CSCI-GA.2590 - Natural Language Processing -- Spring 2013 -- Prof. Grishman

Assignment #6

Due:  March 26 [4 points + up to 3 points extra, see below]

For the previous two assignments, you developed hand-coded patterns for noun and verb group chunking.

For the next assignment (due in 2 weeks), you are to build a simple system to learn a model for noun group chunking.

You will use a portion of the training data which is available from UPenn
This data is provided in a  simple form, one word per line, with the word, its part of speech, and BIO tag on a line.
Sentence boundaries are indicated by a blank line.
The B tag is used only if a word begins a new noun group, and the previous word ends a noun group.  Any other word at the beginning or inside a noun group is tagged with an I.
The Penn data consists of 200K words training;  we provide 100K lines of this for training, and 10K lines for test.

As your learning tool, we suggest the opennlp MaxEnt package in Java.
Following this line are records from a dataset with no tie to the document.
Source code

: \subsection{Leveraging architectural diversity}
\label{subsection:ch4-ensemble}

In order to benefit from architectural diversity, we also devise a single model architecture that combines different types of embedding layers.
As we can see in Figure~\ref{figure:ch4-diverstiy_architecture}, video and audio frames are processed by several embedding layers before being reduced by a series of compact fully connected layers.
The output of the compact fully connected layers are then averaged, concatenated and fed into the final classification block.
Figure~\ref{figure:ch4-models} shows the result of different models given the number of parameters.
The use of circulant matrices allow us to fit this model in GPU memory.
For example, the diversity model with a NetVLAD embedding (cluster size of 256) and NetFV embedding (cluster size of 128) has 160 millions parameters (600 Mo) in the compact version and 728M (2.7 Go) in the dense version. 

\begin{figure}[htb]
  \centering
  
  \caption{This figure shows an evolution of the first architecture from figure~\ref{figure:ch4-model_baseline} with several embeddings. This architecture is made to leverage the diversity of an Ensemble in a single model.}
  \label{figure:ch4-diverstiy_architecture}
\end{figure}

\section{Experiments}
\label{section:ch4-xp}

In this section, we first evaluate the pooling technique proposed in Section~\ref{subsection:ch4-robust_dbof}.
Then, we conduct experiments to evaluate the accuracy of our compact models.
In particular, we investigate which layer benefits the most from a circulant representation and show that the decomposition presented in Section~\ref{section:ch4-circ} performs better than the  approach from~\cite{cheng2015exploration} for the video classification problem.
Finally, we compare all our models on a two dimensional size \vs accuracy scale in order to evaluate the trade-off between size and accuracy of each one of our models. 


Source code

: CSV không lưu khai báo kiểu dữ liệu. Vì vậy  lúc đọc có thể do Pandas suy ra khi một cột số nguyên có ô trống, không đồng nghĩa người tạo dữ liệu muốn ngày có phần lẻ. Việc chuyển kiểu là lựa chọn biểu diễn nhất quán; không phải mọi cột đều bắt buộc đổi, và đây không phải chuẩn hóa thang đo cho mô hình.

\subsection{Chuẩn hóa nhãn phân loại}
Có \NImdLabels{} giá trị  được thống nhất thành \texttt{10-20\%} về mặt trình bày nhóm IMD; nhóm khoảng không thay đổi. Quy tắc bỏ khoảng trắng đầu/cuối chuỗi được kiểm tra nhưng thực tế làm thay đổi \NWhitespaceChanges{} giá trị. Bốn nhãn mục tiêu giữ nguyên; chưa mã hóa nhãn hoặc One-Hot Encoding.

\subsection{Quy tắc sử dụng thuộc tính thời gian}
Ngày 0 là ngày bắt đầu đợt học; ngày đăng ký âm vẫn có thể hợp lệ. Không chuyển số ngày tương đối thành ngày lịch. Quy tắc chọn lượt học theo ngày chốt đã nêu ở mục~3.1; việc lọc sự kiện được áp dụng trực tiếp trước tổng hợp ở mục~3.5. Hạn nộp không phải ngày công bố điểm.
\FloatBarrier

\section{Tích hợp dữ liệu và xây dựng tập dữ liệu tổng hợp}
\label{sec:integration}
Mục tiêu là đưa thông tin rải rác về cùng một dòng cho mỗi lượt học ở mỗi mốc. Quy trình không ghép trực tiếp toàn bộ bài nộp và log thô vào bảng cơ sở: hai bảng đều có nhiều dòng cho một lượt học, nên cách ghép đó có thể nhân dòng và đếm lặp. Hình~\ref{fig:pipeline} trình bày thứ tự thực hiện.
The package is relatively well documented and makes the train/test cycle quite simple.  With this package, you
  1. write a series of lines (one for each word in the training corpus) of the form
       feature=value feature=value ... tag

  2. train a MaxEnt model from this training data with code such as
    import opennlp.maxent.*;
    public static void main (String[] args) {
        String dataFileName = <the file written in step 1>
        String modelFileName = <maxent model file>;
        try {
            FileReader datafr = new FileReader(new File(dataFileName));
            EventStream es = new BasicEventStream(new PlainTextByLineDataStream(datafr));
            GISModel model = GIS.trainModel(es, 100, 4);
            File outputFile = new File(modelFileName);
            GISModelWriter writer = new SuffixSensitiveGISModelWriter(model, outputFile);
        } catch (Exception e) {
            System.out.print("Unable to create model due to exception: ");
    compile this program, putting the maxent and trove jar files (distributed with the Jet package) on the class path.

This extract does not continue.